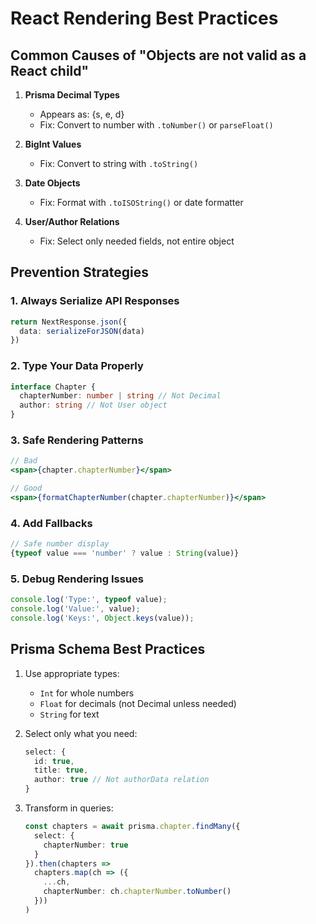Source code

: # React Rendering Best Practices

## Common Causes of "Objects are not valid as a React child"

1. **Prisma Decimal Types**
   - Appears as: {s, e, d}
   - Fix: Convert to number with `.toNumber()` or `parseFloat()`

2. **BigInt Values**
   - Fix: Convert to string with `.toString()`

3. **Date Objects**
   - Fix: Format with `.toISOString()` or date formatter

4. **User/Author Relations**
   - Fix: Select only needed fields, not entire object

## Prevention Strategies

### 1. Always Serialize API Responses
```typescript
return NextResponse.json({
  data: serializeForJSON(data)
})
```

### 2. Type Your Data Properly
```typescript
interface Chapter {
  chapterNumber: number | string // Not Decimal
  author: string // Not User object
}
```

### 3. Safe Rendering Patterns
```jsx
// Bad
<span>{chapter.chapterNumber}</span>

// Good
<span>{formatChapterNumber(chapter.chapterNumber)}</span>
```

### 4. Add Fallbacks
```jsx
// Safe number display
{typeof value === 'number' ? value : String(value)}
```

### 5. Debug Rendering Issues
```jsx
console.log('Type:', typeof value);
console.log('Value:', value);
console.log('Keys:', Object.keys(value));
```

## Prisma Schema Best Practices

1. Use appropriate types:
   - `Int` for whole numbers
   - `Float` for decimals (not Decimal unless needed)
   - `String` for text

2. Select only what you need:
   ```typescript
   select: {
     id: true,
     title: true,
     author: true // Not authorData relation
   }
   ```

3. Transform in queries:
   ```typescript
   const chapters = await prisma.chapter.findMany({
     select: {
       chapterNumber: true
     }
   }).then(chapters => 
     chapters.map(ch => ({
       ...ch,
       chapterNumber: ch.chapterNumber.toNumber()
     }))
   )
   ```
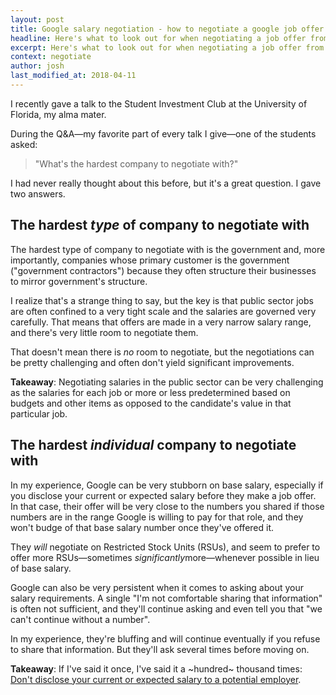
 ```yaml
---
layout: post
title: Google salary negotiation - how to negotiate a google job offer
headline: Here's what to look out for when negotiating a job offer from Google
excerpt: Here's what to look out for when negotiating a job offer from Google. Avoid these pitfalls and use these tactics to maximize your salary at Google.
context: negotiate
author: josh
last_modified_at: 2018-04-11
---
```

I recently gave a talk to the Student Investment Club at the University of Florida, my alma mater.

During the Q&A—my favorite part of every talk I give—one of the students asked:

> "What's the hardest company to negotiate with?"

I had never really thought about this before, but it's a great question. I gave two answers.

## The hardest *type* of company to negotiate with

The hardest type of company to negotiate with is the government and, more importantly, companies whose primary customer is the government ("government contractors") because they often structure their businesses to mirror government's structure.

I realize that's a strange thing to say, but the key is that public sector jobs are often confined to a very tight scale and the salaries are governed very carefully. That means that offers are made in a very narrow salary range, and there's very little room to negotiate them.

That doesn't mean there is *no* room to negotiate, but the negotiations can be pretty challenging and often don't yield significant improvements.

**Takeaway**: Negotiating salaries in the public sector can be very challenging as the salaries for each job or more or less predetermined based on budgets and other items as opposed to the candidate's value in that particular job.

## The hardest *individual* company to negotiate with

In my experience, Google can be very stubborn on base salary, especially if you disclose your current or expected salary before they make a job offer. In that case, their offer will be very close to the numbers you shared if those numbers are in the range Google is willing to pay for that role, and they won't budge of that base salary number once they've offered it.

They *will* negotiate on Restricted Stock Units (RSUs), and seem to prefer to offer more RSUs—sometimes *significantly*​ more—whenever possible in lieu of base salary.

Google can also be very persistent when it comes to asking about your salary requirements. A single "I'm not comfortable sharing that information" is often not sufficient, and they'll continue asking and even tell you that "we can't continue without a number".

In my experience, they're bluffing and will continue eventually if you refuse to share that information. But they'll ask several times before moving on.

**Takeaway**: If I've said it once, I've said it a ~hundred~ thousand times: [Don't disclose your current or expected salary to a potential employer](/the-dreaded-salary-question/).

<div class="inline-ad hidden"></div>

· · · · ·

Copy the listing exactly but drop its images.

Answer for this exercise
Source code

: # React Rendering Best Practices

## Common Causes of "Objects are not valid as a React child"

1. **Prisma Decimal Types**
   - Appears as: {s, e, d}
   - Fix: Convert to number with `.toNumber()` or `parseFloat()`

2. **BigInt Values**
   - Fix: Convert to string with `.toString()`

3. **Date Objects**
   - Fix: Format with `.toISOString()` or date formatter

4. **User/Author Relations**
   - Fix: Select only needed fields, not entire object

## Prevention Strategies

### 1. Always Serialize API Responses
```typescript
return NextResponse.json({
  data: serializeForJSON(data)
})
```

### 2. Type Your Data Properly
```typescript
interface Chapter {
  chapterNumber: number | string // Not Decimal
  author: string // Not User object
}
```

### 3. Safe Rendering Patterns
```jsx
// Bad
<span>{chapter.chapterNumber}</span>

// Good
<span>{formatChapterNumber(chapter.chapterNumber)}</span>
```

### 4. Add Fallbacks
```jsx
// Safe number display
{typeof value === 'number' ? value : String(value)}
```

### 5. Debug Rendering Issues
```jsx
console.log('Type:', typeof value);
console.log('Value:', value);
console.log('Keys:', Object.keys(value));
```

## Prisma Schema Best Practices

1. Use appropriate types:
   - `Int` for whole numbers
   - `Float` for decimals (not Decimal unless needed)
   - `String` for text

2. Select only what you need:
   ```typescript
   select: {
     id: true,
     title: true,
     author: true // Not authorData relation
   }
   ```

3. Transform in queries:
   ```typescript
   const chapters = await prisma.chapter.findMany({
     select: {
       chapterNumber: true
     }
   }).then(chapters => 
     chapters.map(ch => ({
       ...ch,
       chapterNumber: ch.chapterNumber.toNumber()
     }))
   )
   ```
 ```yaml
---
layout: post
title: Google salary negotiation - how to negotiate a google job offer
headline: Here's what to look out for when negotiating a job offer from Google
excerpt: Here's what to look out for when negotiating a job offer from Google. Avoid these pitfalls and use these tactics to maximize your salary at Google.
context: negotiate
author: josh
last_modified_at: 2018-04-11
---
```

I recently gave a talk to the Student Investment Club at the University of Florida, my alma mater.

During the Q&A—my favorite part of every talk I give—one of the students asked:

> "What's the hardest company to negotiate with?"

I had never really thought about this before, but it's a great question. I gave two answers.

## The hardest *type* of company to negotiate with

The hardest type of company to negotiate with is the government and, more importantly, companies whose primary customer is the government ("government contractors") because they often structure their businesses to mirror government's structure.

I realize that's a strange thing to say, but the key is that public sector jobs are often confined to a very tight scale and the salaries are governed very carefully. That means that offers are made in a very narrow salary range, and there's very little room to negotiate them.

That doesn't mean there is *no* room to negotiate, but the negotiations can be pretty challenging and often don't yield significant improvements.

**Takeaway**: Negotiating salaries in the public sector can be very challenging as the salaries for each job or more or less predetermined based on budgets and other items as opposed to the candidate's value in that particular job.

## The hardest *individual* company to negotiate with

In my experience, Google can be very stubborn on base salary, especially if you disclose your current or expected salary before they make a job offer. In that case, their offer will be very close to the numbers you shared if those numbers are in the range Google is willing to pay for that role, and they won't budge of that base salary number once they've offered it.

They *will* negotiate on Restricted Stock Units (RSUs), and seem to prefer to offer more RSUs—sometimes *significantly*​ more—whenever possible in lieu of base salary.

Google can also be very persistent when it comes to asking about your salary requirements. A single "I'm not comfortable sharing that information" is often not sufficient, and they'll continue asking and even tell you that "we can't continue without a number".

In my experience, they're bluffing and will continue eventually if you refuse to share that information. But they'll ask several times before moving on.

**Takeaway**: If I've said it once, I've said it a ~hundred~ thousand times: [Don't disclose your current or expected salary to a potential employer](/the-dreaded-salary-question/).

<div class="inline-ad hidden"></div>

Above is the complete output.